Reputation: 2595
When using pyLDAvis.sklearn.prepare
to visualize an LDA topic model, I encountered the following error message:
>>> pyLDAvis.sklearn.prepare(lda_model, dtm, vectorizer)
...
---> 12 return dtm.sum(axis=1).getA1()
...
AttributeError: 'numpy.ndarray' object has no attribute 'getA1'
Passing dtm
into pyLDAvis.sklearn.prepare
as a pd.DataFrame
raises a similar error:
AttributeError: 'Series' object has no attribute 'getA1'
Why is this error message occurring?
Upvotes: 3
Views: 1472
Reputation: 1
Yes, X = np.matrix(X)
is useful for most situations especially here.
I was also going through the same issue, but on graph data.
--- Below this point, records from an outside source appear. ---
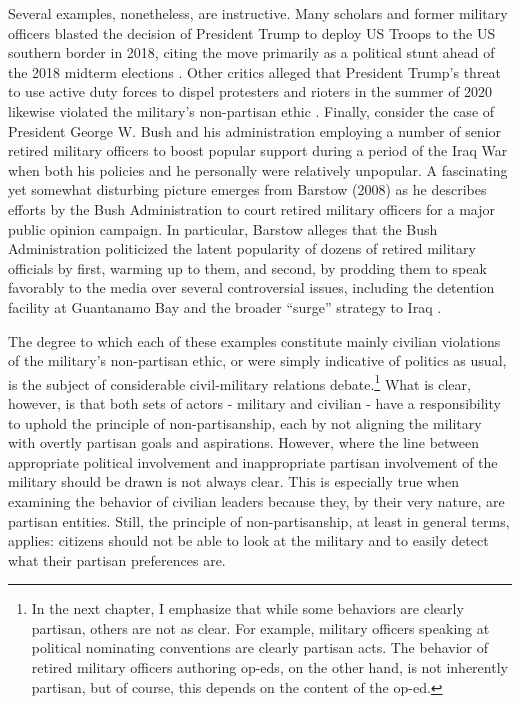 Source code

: \documentclass[
  12pt,
  oneside]{memoir}
\begin{document}
Several examples, nonetheless, are instructive. Many scholars and former military officers blasted the decision of President Trump to deploy US Troops to the US southern border in 2018, citing the move primarily as a political stunt ahead of the 2018 midterm elections \autocite{adams_trumps_2018}. Other critics alleged that President Trump's threat to use active duty forces to dispel protesters and rioters in the summer of 2020 likewise violated the military's non-partisan ethic \autocite{brooks_dismay_2020}. Finally, consider the case of President George W. Bush and his administration employing a number of senior retired military officers to boost popular support during a period of the Iraq War when both his policies and he personally were relatively unpopular. A fascinating yet somewhat disturbing picture emerges from Barstow (2008) as he describes efforts by the Bush Administration to court retired military officers for a major public opinion campaign. In particular, Barstow alleges that the Bush Administration politicized the latent popularity of dozens of retired military officials by first, warming up to them, and second, by prodding them to speak favorably to the media over several controversial issues, including the detention facility at Guantanamo Bay and the broader ``surge'' strategy to Iraq \autocite{barstow_behind_2008}.

The degree to which each of these examples constitute mainly civilian violations of the military's non-partisan ethic, or were simply indicative of politics as usual, is the subject of considerable civil-military relations debate.\footnote{In the next chapter, I emphasize that while some behaviors are clearly partisan, others are not as clear. For example, military officers speaking at political nominating conventions are clearly partisan acts. The behavior of retired military officers authoring op-eds, on the other hand, is not inherently partisan, but of course, this depends on the content of the op-ed.} What is clear, however, is that both sets of actors - military and civilian - have a responsibility to uphold the principle of non-partisanship, each by not aligning the military with overtly partisan goals and aspirations. However, where the line between appropriate political involvement and inappropriate partisan involvement of the military should be drawn is not always clear. This is especially true when examining the behavior of civilian leaders because they, by their very nature, are partisan entities. Still, the principle of non-partisanship, at least in general terms, applies: citizens should not be able to look at the military and to easily detect what their partisan preferences are.
\end{document}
And my memory could not support my data as a matrix.
I tried scipy sparse array generate by networkx Y = nx.to_scipy_sparse_array(G)
. This Y
type as scipy.sparse._arrays.csr_array
. However, fix(X) in sklearn
does not support this format. sklearn
only suport class 'scipy.sparse._csr.csr_matrix
data.
If you want to get rid of generating a full matrix here, the following code maybe helpful.
Y = nx.to_scipy_sparse_array(G)
X = csr_matrix(Y)
sc = SpectralClustering(4, affinity='precomputed', n_init=100)
sc.fit(X)
here sc.fit(X)
as an example, it's fits in other sklearn
data input operation. In this casesklearn.prepare(lda_model, X, vectorizer)
Upvotes: 0
Reputation: 2595
The missing getA1
method exists only for numpy.matrix
objects. There is no numpy.ndarray.getA1
method, nor is there a pandas.Series.getA1
method.
Casting the document vectors to a numpy.matrix
resolves the error:
import pyLDAvis
import pyLDAvis.sklearn
pyLDAvis.enable_notebook()
dtm = np.matrix(document_vectors_arr)
pyLDAvis.sklearn.prepare(lda_model, dtm, vectorizer)
Upvotes: 5